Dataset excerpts

++++++++++

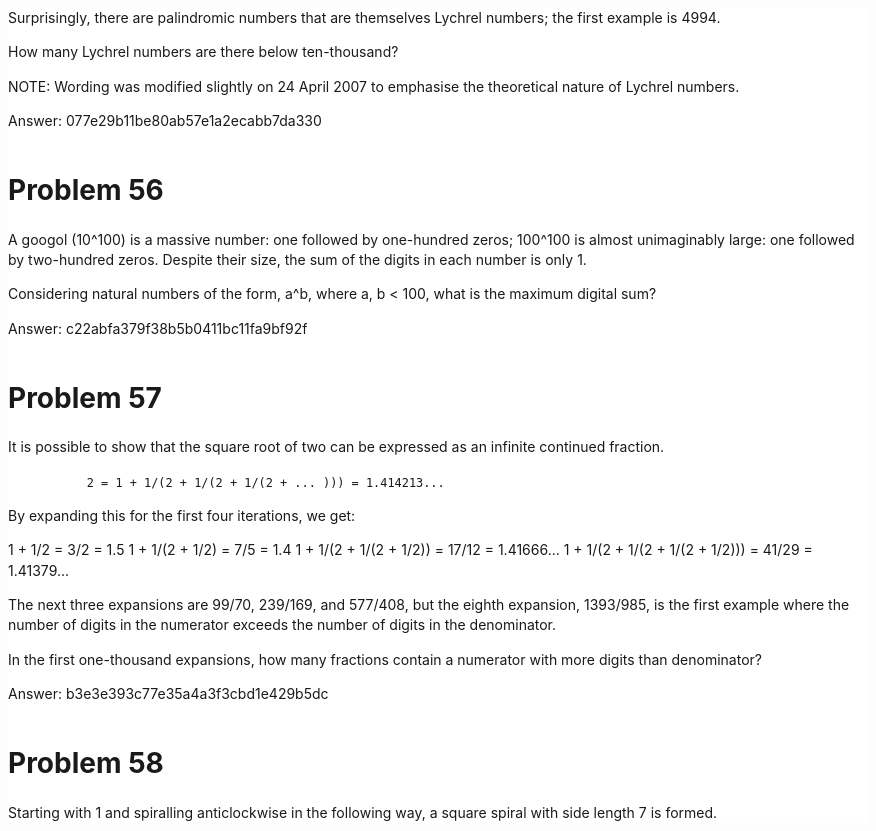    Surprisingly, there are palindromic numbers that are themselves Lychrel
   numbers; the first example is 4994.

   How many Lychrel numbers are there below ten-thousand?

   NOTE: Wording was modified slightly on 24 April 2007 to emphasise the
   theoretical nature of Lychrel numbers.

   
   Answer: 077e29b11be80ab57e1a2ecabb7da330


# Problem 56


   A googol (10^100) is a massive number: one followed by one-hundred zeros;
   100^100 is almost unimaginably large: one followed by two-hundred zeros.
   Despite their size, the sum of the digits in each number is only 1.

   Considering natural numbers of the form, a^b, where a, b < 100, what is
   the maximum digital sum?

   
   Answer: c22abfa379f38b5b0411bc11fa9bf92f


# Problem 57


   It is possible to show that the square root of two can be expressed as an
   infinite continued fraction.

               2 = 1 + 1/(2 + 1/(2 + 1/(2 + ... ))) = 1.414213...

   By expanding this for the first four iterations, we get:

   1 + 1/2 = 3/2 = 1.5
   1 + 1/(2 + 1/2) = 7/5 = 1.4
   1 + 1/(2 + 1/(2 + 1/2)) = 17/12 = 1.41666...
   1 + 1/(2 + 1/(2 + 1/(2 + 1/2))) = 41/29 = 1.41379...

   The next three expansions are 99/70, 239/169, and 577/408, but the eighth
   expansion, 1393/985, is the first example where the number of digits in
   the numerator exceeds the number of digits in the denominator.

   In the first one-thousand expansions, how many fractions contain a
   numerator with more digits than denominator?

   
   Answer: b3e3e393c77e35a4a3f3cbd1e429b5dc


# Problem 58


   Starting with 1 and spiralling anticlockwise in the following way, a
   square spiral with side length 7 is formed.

++++++++++

Description of the task: The answer must be the lines from the one containing "It is possible" through the last line of the records, written out exactly; please include nothing more.

Task answer:
   It is possible to show that the square root of two can be expressed as an
   infinite continued fraction.

               2 = 1 + 1/(2 + 1/(2 + 1/(2 + ... ))) = 1.414213...

   By expanding this for the first four iterations, we get:

   1 + 1/2 = 3/2 = 1.5
   1 + 1/(2 + 1/2) = 7/5 = 1.4
   1 + 1/(2 + 1/(2 + 1/2)) = 17/12 = 1.41666...
   1 + 1/(2 + 1/(2 + 1/(2 + 1/2))) = 41/29 = 1.41379...

   The next three expansions are 99/70, 239/169, and 577/408, but the eighth
   expansion, 1393/985, is the first example where the number of digits in
   the numerator exceeds the number of digits in the denominator.

   In the first one-thousand expansions, how many fractions contain a
   numerator with more digits than denominator?

   
   Answer: b3e3e393c77e35a4a3f3cbd1e429b5dc


# Problem 58


   Starting with 1 and spiralling anticlockwise in the following way, a
   square spiral with side length 7 is formed.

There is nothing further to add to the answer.